Friday, November 18, 2011

How will the disk shortage affect you?


Summary: Massive flooding has shut down disk giant Western Digital’s Thai plant. Asustek could run out of disks by the end of this month; Lenovo and Apple have issued warnings. That’s just the tip of the iceberg.

We heard a similar story with the Japan earthquake/tsunami/meltdown disaster: plants offline; component shortages; widespread disruptions forecast. But somehow things have kept going for most vendors with the exception of Lexus, Toyota and Honda.

What’s real
There’s 4 feet of water in the WD plant.
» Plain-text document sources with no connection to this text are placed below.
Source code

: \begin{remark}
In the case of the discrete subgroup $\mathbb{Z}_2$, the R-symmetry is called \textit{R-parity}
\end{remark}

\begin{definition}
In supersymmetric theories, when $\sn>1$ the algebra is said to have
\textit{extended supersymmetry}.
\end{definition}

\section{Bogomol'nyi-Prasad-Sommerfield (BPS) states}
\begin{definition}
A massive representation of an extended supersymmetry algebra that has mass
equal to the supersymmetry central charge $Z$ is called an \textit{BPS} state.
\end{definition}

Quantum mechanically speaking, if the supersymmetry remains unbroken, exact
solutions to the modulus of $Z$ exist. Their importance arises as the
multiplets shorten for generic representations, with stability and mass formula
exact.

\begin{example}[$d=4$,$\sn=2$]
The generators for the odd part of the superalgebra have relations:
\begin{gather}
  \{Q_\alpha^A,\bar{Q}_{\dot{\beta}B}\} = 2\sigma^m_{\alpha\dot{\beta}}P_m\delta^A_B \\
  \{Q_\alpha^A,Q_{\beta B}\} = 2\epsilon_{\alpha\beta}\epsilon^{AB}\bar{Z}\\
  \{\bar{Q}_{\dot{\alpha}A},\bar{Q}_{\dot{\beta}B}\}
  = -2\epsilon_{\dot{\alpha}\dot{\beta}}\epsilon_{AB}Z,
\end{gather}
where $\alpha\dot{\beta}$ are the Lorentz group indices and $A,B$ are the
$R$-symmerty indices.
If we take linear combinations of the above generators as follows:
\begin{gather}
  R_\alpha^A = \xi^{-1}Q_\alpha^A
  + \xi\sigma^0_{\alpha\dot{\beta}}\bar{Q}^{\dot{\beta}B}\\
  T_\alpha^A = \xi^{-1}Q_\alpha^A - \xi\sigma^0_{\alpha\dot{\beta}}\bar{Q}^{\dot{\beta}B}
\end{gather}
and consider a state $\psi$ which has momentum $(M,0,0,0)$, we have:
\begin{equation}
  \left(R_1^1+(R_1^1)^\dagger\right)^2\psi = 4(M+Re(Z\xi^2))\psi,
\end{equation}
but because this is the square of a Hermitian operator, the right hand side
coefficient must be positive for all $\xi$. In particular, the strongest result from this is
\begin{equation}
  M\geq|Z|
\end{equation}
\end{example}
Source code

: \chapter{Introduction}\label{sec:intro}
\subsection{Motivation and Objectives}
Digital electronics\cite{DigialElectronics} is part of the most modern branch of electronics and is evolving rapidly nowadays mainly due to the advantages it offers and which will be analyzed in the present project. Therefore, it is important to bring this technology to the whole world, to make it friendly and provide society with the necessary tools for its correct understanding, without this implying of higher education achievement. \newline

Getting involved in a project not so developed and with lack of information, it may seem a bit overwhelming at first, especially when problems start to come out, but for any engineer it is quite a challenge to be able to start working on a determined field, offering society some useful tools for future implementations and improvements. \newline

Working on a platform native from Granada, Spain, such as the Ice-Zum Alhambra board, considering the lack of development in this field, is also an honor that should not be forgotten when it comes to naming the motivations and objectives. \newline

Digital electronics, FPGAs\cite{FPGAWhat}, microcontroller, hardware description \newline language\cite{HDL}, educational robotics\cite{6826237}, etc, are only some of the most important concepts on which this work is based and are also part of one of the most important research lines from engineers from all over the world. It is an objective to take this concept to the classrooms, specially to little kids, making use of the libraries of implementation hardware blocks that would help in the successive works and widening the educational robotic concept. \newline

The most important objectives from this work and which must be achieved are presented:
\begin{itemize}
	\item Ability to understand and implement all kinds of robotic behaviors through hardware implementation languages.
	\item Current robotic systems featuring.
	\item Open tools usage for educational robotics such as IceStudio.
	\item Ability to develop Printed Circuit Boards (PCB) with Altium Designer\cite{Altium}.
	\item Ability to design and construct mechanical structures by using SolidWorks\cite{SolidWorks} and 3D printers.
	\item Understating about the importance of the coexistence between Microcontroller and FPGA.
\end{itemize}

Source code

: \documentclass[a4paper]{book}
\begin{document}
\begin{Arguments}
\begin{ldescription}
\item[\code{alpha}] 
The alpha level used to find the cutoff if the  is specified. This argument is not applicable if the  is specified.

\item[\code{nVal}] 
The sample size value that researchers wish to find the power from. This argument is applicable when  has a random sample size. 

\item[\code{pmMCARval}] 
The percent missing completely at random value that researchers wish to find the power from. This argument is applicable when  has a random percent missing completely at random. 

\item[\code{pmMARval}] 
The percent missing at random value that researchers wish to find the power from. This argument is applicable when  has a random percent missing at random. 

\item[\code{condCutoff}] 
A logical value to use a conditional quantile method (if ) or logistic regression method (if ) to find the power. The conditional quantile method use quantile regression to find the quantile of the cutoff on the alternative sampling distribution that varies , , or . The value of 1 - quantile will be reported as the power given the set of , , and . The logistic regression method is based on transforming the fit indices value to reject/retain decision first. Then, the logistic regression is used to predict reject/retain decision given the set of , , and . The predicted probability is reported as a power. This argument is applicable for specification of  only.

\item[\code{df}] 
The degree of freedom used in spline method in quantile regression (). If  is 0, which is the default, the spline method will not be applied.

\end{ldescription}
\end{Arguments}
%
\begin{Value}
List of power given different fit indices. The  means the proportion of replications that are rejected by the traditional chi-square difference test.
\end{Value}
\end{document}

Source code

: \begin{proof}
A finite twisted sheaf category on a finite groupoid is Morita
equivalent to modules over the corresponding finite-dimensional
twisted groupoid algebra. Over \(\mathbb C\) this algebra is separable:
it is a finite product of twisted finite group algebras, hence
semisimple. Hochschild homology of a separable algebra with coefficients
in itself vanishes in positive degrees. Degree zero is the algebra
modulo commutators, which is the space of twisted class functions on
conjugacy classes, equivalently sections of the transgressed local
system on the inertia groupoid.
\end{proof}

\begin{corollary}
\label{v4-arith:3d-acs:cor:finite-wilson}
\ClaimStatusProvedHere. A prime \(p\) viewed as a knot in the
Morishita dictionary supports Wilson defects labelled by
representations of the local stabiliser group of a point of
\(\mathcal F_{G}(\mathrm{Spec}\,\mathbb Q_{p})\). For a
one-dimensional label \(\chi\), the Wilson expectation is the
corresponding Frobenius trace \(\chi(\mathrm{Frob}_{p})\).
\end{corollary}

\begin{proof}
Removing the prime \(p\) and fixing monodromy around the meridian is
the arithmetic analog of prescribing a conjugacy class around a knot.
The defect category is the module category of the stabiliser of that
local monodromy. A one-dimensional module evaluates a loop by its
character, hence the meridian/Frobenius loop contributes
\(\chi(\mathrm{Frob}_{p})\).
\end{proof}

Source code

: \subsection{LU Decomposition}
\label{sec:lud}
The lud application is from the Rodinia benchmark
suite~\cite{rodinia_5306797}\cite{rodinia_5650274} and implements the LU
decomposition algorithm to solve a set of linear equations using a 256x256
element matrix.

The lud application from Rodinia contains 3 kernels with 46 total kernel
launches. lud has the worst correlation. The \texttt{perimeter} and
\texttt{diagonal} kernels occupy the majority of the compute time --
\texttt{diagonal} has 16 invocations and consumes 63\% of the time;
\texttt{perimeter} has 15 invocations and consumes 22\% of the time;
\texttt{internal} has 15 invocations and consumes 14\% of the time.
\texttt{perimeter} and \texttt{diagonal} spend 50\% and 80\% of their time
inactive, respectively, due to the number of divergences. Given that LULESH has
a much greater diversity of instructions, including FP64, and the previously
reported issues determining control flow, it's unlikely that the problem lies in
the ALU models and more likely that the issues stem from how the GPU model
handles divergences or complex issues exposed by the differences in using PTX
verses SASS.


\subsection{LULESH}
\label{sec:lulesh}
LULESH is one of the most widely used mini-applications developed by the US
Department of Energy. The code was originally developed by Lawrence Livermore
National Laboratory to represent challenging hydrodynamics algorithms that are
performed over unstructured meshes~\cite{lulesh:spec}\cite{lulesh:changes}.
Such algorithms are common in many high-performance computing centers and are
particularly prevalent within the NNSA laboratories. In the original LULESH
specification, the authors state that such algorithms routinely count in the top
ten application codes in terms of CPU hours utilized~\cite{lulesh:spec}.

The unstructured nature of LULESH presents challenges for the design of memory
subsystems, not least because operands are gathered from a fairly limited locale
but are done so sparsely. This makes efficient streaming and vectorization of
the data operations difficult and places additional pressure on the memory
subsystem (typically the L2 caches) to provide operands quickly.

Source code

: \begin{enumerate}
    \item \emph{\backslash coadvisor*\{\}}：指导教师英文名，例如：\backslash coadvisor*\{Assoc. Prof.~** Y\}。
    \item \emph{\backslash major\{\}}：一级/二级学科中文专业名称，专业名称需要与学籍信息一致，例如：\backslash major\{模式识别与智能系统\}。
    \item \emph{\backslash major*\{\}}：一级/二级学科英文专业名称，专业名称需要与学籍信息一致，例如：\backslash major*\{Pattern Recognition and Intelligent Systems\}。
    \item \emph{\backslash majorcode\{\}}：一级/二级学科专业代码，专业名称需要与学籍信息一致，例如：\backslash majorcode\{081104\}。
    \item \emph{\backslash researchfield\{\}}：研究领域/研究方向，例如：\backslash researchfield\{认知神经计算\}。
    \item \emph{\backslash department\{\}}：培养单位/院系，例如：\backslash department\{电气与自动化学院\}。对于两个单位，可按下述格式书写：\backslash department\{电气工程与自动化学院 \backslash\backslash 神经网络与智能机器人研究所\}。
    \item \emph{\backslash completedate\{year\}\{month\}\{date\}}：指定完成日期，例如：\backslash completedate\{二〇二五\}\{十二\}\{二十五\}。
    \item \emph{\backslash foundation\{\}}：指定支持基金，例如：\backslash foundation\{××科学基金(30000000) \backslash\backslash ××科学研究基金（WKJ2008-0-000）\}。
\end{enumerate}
Even after the flood waters recede a substantial clean up is required: one analyst forecast 56 days of downtime.

That plant produces about half of WDs disks. WD produces about half of the world’s disks, so worst case we’re looking at a 25-30% reduction in global disk supply over the next 2-3 months.

Global production is ≈50 million drives a month, so the shortfall could be 30-50 million drives. Yeah, that would hurt.

Components?
Disk component suppliers have also been affected, but there’s less visibility into their condition. Worst-case so far: the vendor who makes most of the world’s spindle motors has a flooded plant.

But shortages of other critical components are possible, and could affect all vendors, not just WD. OTOH, other plants could ramp up to fill the void - and it would be in their financial interest to do so.